This law may represent good public policy. But it's also illegal, according to the Second Circuit, which ruled that New York had no constitutional authority to pass this law because it conflicts with Federal law.
The case is Air Transport Association of America v. Cuomo, decided on March 25. This case covers an area of the law that few people know about: preemption. Generally speaking, under the Constitution's Supremacy Clause, if a Federal law broadly covers a certain subject matter, the states cannot legislate in that area.
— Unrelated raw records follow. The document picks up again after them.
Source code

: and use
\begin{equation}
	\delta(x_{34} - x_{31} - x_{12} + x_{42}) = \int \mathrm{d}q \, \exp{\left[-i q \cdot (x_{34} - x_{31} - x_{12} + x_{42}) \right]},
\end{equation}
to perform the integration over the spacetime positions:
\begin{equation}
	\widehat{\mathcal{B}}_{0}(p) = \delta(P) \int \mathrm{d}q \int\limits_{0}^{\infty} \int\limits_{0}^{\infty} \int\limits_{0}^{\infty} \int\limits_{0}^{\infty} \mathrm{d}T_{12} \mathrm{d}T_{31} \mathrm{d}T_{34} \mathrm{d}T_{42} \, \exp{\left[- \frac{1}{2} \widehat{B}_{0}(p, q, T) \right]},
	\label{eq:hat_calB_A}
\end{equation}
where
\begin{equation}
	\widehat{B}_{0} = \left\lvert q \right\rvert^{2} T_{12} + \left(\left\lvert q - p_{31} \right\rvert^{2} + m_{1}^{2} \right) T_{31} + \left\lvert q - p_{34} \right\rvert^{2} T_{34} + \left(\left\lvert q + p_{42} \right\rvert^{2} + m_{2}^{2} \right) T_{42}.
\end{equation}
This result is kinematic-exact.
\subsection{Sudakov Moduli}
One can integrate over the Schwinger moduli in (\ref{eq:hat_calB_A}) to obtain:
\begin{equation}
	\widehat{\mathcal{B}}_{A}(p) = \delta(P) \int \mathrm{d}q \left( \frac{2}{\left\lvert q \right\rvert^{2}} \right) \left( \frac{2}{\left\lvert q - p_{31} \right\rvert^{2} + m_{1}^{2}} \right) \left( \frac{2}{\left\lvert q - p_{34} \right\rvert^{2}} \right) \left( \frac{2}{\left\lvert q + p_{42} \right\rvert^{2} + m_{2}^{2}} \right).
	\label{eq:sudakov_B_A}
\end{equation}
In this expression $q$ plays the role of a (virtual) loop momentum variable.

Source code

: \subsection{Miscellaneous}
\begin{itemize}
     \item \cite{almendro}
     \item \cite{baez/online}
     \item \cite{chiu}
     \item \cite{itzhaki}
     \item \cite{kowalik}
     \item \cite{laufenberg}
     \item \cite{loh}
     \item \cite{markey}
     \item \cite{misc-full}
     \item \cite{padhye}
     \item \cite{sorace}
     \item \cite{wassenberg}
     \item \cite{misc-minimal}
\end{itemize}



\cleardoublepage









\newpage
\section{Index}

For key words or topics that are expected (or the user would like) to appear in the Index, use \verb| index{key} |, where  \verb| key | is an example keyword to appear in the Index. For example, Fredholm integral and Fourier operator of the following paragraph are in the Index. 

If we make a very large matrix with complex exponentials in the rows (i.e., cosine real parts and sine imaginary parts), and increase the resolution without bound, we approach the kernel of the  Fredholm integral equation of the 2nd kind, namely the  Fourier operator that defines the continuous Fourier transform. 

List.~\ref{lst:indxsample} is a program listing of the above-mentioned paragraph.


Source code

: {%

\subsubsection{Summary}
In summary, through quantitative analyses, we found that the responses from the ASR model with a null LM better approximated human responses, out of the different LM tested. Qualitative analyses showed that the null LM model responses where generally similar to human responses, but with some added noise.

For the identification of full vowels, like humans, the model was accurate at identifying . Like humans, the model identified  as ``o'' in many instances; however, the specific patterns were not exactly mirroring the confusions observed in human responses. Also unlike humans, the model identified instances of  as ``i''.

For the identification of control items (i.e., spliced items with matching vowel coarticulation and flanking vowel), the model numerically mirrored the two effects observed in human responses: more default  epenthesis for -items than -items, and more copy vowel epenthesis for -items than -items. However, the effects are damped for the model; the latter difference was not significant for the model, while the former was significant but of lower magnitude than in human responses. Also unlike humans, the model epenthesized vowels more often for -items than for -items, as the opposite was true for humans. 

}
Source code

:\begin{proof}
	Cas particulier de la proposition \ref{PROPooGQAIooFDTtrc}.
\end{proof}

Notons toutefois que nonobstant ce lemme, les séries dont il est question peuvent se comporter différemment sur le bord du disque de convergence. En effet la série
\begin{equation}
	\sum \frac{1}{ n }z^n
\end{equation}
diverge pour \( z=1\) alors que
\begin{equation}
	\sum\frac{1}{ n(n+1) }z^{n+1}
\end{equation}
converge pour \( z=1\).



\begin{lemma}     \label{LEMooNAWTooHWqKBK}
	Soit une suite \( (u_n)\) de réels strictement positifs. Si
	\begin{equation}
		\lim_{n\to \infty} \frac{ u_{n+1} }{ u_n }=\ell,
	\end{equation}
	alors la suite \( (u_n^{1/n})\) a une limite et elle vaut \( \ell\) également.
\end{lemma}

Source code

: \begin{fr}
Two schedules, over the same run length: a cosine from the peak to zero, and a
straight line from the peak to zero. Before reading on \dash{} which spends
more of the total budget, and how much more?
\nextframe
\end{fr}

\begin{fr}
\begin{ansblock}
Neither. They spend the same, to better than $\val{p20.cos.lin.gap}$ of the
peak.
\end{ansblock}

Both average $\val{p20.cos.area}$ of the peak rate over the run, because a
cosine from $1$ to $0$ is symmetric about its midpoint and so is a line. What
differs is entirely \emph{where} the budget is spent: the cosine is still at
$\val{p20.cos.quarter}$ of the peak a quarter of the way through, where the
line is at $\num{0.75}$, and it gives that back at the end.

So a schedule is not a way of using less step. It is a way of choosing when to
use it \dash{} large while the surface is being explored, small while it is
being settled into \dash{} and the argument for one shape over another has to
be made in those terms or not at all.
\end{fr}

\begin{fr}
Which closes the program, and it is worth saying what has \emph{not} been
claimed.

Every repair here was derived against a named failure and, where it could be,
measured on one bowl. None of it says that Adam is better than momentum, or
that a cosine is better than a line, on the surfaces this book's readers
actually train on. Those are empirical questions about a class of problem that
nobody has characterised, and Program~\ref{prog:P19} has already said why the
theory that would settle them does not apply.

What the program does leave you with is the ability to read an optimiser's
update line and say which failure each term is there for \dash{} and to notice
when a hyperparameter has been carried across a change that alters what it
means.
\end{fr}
This case focuses on the Federal Airline Deregulation Act, which says:
Except as provided in this subsection, a State, political subdivision of a State . . . may not enact or enforce a law, regulation, or other provision having the force and effect of law related to a price, route, or service of an air carrier that may provide air transportation under this subpart.
The Court of Appeals (Wesley, Livingston and Cogan) holds in this case that New York's Passenger Bill of Rights (PBR) is preempted by the Airline Deregulation Act (ADA) because the PBR is “related to a price, route, or service of an air carrier,” which the ADA already covers. Relying on a recent Supreme Court decision, Rowe v. N.H. Motor Transp. Ass’n, 128 S. Ct. 989, 998 (2008), the crux of the Second Circuit's reasoning is that "Although this Court has not yet defined “service” as it is used in the ADA, we have little difficulty concluding that requiring airlines to provide food, water, electricity, and restrooms to passengers during lengthy ground delays relates to the service of an air carrier." In other words, New York is trying to do something which only the Federal government can regulate.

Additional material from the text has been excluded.